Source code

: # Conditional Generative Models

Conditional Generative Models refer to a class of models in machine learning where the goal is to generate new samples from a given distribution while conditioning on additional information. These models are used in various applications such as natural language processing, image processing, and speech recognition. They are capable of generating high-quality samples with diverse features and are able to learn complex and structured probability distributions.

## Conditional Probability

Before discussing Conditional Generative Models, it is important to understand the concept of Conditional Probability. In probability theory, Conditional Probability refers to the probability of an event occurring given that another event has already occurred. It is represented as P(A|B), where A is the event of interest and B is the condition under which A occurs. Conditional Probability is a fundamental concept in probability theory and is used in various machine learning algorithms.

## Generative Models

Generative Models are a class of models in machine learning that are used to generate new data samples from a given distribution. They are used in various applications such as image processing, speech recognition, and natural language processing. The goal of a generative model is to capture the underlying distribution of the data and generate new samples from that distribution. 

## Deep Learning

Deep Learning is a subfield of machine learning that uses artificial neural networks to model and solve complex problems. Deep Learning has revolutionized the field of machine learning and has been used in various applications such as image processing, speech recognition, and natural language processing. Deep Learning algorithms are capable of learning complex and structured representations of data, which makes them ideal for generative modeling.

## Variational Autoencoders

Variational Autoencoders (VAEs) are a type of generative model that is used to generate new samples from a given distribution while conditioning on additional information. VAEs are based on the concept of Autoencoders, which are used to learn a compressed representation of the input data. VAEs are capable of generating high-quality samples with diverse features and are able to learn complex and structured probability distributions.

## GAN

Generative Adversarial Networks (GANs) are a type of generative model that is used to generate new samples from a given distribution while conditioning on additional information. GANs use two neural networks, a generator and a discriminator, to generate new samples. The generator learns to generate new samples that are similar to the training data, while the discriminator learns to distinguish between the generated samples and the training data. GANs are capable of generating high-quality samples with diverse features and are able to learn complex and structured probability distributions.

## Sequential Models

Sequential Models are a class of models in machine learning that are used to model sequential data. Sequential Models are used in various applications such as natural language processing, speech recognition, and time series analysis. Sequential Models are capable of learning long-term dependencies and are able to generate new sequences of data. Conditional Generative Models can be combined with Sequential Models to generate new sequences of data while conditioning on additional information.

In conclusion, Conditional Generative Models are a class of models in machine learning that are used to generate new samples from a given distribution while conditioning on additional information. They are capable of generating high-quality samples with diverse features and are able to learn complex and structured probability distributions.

* * * * * * * * *

→ **EXERCISE DIRECTIONS**: Reproduce each line of the material exactly as given.

→ **TASK OUTPUT**:
Source code

: # Conditional Generative Models

Conditional Generative Models refer to a class of models in machine learning where the goal is to generate new samples from a given distribution while conditioning on additional information. These models are used in various applications such as natural language processing, image processing, and speech recognition. They are capable of generating high-quality samples with diverse features and are able to learn complex and structured probability distributions.

## Conditional Probability

Before discussing Conditional Generative Models, it is important to understand the concept of Conditional Probability. In probability theory, Conditional Probability refers to the probability of an event occurring given that another event has already occurred. It is represented as P(A|B), where A is the event of interest and B is the condition under which A occurs. Conditional Probability is a fundamental concept in probability theory and is used in various machine learning algorithms.

## Generative Models

Generative Models are a class of models in machine learning that are used to generate new data samples from a given distribution. They are used in various applications such as image processing, speech recognition, and natural language processing. The goal of a generative model is to capture the underlying distribution of the data and generate new samples from that distribution. 

## Deep Learning

Deep Learning is a subfield of machine learning that uses artificial neural networks to model and solve complex problems. Deep Learning has revolutionized the field of machine learning and has been used in various applications such as image processing, speech recognition, and natural language processing. Deep Learning algorithms are capable of learning complex and structured representations of data, which makes them ideal for generative modeling.

## Variational Autoencoders

Variational Autoencoders (VAEs) are a type of generative model that is used to generate new samples from a given distribution while conditioning on additional information. VAEs are based on the concept of Autoencoders, which are used to learn a compressed representation of the input data. VAEs are capable of generating high-quality samples with diverse features and are able to learn complex and structured probability distributions.

## GAN

Generative Adversarial Networks (GANs) are a type of generative model that is used to generate new samples from a given distribution while conditioning on additional information. GANs use two neural networks, a generator and a discriminator, to generate new samples. The generator learns to generate new samples that are similar to the training data, while the discriminator learns to distinguish between the generated samples and the training data. GANs are capable of generating high-quality samples with diverse features and are able to learn complex and structured probability distributions.

## Sequential Models

Sequential Models are a class of models in machine learning that are used to model sequential data. Sequential Models are used in various applications such as natural language processing, speech recognition, and time series analysis. Sequential Models are capable of learning long-term dependencies and are able to generate new sequences of data. Conditional Generative Models can be combined with Sequential Models to generate new sequences of data while conditioning on additional information.

In conclusion, Conditional Generative Models are a class of models in machine learning that are used to generate new samples from a given distribution while conditioning on additional information. They are capable of generating high-quality samples with diverse features and are able to learn complex and structured probability distributions.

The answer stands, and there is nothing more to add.